===== TASK INPUTS

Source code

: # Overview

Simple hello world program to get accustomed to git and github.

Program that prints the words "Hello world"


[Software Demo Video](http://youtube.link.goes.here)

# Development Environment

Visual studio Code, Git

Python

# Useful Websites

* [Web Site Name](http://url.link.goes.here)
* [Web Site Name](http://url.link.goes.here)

==========

**GOAL OF THE EXERCISE:** Go through the data above and transcribe every entry exactly.

**TASK RESPONSE:**
Source code

: # Overview

Simple hello world program to get accustomed to git and github.

Program that prints the words "Hello world"


[Software Demo Video](http://youtube.link.goes.here)

# Development Environment

Visual studio Code, Git

Python

# Useful Websites

* [Web Site Name](http://url.link.goes.here)
* [Web Site Name](http://url.link.goes.here)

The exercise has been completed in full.